Aufbau und Inbetriebnahme einer Quelle polarisierter Elektronen am supraleitenden Darmstädter Elektronenlinearbeschleuniger S-DALINAC

Setup and commisionning of the polarized electron source at the superconducting Darmstadt electron linear accelerator S-DALINAC

PhD thesis

The aim of this work was the assembly, commissioning and testing of a source of spin-polarized electrons at the superconducting Darmstadt electron linear accelerator S-DALINAC. Polarized electrons are excited via photo-emission from a GaAs photo-cathode. A Titanium-Sapphire lasersystem and a diode laser are available. These systems allow for a pulsed electron beam with a repetition frequency of 3 GHz. For a long cathode lifetime, ultra-high vacuum conditions for preparation and operation at the location of the cathode are needed. After implementing the source, optimization of these parameters yielded vacuum lifetimes of the cathode of the order of (1164 ± 165) hours. The new electron source supplements the existing thermionic electron gun and enables an alternating operation of both. This work further concentrates on the assembly and the optimization of the beam line of the normal-conducting part of the injector. This beam line prepares the 250-keV electron beam from the thermionic source for further acceleration in the superconducting part of the accelerator and enables the complete characterization of the 100-keV electron beam from the source of spin-polarized electrons. Several diagnostic and focusing elements, a Wien-filter to change the spin orientation, as well as a Mott polarimeter for polarization analysis were designed and installed.
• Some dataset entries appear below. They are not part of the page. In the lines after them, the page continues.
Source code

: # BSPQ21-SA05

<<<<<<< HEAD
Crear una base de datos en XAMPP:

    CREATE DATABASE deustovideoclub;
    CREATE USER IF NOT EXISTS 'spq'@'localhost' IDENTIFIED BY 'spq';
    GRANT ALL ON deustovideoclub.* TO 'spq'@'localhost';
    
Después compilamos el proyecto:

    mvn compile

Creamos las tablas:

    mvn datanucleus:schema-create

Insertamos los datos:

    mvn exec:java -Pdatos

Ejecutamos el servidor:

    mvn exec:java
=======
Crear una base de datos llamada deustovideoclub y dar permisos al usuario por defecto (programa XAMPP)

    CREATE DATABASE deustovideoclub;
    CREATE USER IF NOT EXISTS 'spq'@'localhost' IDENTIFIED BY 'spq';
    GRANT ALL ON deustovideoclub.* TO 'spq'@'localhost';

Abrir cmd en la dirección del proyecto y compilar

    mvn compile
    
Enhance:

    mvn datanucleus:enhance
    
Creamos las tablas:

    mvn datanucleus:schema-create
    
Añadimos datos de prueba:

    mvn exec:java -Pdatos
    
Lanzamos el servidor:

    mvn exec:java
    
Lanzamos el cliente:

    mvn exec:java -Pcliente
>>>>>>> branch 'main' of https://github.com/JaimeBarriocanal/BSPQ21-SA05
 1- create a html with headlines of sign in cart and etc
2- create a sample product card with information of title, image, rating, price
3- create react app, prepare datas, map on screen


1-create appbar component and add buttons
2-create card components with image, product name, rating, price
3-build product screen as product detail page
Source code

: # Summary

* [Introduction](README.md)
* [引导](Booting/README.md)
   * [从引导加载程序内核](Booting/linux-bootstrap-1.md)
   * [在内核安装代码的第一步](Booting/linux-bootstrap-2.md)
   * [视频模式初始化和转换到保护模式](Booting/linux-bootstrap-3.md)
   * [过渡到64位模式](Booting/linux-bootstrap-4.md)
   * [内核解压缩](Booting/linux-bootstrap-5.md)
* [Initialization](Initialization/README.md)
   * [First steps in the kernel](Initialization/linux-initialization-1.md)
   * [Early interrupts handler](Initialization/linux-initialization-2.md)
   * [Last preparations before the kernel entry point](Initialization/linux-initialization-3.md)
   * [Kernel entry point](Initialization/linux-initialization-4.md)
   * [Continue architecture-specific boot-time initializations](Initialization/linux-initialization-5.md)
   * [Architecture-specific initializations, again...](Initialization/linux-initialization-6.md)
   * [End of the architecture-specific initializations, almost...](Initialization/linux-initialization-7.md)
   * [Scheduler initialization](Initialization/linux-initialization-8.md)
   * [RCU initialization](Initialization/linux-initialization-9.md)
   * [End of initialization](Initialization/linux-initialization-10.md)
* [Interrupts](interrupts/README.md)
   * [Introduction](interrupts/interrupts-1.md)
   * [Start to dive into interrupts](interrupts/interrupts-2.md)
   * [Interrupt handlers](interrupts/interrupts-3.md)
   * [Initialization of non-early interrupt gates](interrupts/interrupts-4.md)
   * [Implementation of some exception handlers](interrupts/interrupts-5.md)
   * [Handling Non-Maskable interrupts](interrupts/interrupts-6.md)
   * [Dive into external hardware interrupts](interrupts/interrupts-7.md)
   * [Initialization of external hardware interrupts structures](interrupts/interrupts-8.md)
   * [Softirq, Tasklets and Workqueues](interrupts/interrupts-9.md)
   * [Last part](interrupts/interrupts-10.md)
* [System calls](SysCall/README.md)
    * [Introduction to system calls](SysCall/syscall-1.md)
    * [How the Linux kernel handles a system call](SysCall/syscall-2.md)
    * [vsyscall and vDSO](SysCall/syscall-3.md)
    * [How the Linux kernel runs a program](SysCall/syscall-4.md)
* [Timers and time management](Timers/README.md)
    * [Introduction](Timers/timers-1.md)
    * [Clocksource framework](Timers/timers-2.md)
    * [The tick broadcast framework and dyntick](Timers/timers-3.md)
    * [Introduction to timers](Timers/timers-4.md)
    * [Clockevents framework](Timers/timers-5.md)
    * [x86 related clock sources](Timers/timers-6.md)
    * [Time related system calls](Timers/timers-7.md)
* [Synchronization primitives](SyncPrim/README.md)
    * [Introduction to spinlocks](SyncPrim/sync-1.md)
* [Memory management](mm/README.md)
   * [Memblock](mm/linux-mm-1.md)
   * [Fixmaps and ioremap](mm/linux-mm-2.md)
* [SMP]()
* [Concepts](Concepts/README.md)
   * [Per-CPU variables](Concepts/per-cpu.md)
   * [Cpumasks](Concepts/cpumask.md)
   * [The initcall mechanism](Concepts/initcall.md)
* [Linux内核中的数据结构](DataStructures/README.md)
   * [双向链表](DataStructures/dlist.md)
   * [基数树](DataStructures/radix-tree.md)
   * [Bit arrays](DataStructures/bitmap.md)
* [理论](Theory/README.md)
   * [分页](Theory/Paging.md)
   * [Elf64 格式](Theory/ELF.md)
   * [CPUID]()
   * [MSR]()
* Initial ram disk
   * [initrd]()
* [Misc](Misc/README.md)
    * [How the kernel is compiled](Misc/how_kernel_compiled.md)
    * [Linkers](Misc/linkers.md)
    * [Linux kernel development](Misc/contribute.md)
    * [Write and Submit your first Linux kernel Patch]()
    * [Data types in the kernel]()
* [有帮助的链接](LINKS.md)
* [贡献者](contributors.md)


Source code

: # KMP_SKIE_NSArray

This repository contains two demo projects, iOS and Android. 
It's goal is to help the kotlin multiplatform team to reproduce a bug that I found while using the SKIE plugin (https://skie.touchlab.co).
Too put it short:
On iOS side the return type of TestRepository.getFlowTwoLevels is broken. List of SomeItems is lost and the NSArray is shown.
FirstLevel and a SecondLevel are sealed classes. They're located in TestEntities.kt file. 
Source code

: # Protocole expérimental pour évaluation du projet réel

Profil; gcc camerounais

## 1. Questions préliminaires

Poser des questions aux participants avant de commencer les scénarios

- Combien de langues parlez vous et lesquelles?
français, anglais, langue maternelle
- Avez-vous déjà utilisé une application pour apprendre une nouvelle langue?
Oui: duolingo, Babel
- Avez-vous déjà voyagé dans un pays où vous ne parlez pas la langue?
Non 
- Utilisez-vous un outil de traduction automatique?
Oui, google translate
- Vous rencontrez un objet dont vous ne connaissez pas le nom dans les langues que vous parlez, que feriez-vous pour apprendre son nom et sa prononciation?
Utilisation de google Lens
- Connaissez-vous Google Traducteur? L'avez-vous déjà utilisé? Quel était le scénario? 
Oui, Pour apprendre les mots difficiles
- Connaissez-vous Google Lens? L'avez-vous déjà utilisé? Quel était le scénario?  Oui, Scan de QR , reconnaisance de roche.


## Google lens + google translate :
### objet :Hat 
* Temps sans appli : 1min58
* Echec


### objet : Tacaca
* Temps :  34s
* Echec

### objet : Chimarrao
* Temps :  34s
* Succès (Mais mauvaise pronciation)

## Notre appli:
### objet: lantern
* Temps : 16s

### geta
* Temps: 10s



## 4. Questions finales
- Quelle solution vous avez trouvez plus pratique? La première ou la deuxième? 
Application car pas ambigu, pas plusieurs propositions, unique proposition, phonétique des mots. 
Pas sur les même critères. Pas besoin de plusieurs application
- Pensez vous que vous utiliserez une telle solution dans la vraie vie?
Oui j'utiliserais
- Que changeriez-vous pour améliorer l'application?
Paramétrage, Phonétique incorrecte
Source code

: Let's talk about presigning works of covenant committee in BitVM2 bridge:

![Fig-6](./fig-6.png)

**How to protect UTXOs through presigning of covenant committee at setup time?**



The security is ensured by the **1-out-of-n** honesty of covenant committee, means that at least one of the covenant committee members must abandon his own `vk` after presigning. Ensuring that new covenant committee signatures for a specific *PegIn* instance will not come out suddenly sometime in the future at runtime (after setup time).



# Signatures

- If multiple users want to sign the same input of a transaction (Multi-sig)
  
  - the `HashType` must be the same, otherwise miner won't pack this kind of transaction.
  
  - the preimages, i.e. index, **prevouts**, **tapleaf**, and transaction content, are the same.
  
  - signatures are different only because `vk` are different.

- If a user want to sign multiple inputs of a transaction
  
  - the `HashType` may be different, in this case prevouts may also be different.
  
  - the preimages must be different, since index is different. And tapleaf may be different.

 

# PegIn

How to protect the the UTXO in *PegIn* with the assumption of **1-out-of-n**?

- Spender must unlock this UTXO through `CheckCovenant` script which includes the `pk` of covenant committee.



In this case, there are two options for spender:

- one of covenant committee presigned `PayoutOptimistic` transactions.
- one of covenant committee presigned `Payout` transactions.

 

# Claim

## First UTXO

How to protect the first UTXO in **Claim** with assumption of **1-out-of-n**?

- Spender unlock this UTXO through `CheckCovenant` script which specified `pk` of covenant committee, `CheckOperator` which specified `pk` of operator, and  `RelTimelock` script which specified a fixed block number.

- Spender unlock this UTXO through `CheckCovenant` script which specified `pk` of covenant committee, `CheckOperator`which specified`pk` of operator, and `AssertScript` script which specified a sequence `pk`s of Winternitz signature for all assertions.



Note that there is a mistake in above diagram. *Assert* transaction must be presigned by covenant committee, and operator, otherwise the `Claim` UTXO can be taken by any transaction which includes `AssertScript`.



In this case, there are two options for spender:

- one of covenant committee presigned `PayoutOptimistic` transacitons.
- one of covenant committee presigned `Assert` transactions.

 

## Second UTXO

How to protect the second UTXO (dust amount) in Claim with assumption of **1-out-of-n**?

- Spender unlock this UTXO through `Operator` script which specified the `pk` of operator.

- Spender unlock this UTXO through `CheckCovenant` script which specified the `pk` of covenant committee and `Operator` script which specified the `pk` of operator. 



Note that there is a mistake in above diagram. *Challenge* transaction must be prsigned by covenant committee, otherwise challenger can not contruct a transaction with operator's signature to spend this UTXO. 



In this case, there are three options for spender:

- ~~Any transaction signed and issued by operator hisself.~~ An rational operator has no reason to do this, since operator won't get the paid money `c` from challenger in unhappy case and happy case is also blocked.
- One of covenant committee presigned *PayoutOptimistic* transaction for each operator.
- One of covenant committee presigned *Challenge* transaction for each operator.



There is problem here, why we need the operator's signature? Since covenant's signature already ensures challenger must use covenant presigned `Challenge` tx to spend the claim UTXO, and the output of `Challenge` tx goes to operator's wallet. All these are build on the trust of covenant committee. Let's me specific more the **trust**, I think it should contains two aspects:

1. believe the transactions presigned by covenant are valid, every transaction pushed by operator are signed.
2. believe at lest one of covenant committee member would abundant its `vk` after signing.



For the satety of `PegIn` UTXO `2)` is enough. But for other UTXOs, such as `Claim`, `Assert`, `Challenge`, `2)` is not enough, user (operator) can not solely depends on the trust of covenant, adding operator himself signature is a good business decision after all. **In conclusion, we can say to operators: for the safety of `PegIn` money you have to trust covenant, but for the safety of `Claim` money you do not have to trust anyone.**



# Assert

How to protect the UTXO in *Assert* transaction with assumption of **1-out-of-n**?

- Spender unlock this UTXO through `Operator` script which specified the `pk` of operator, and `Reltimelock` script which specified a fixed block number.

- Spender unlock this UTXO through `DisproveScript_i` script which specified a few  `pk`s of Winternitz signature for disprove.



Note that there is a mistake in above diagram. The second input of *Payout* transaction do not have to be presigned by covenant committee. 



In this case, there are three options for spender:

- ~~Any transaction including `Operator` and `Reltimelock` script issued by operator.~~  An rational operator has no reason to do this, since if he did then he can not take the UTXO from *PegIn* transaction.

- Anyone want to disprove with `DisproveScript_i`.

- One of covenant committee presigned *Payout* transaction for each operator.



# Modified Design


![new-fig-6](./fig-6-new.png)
A chopper-buncher system for the generation of an electron beam with a repetition frequency of 3 GHz was tested under operating conditions. The necessary short pulses from a continuous beam from the thermionic source were produced and accelerated in the injector linac up to the low-energy measurement site. By using a short-pulse Titanium-Sapphire laser-system a pulsed electron beam is already produced during the emission process. Electron pulse lengths ≤ 5 ps from a super-lattice photo-cathode were scientifically proven. After optimization of the preparation process quantum efficiencies of 2 µA/mW at a charge lifetime of the photo-cathode of (9.6 ± 0.7) C for a laser beam with a wavelength of 780 nm and 12 µA/mW for a laser beam with a wavelength of 415 nm have been measured.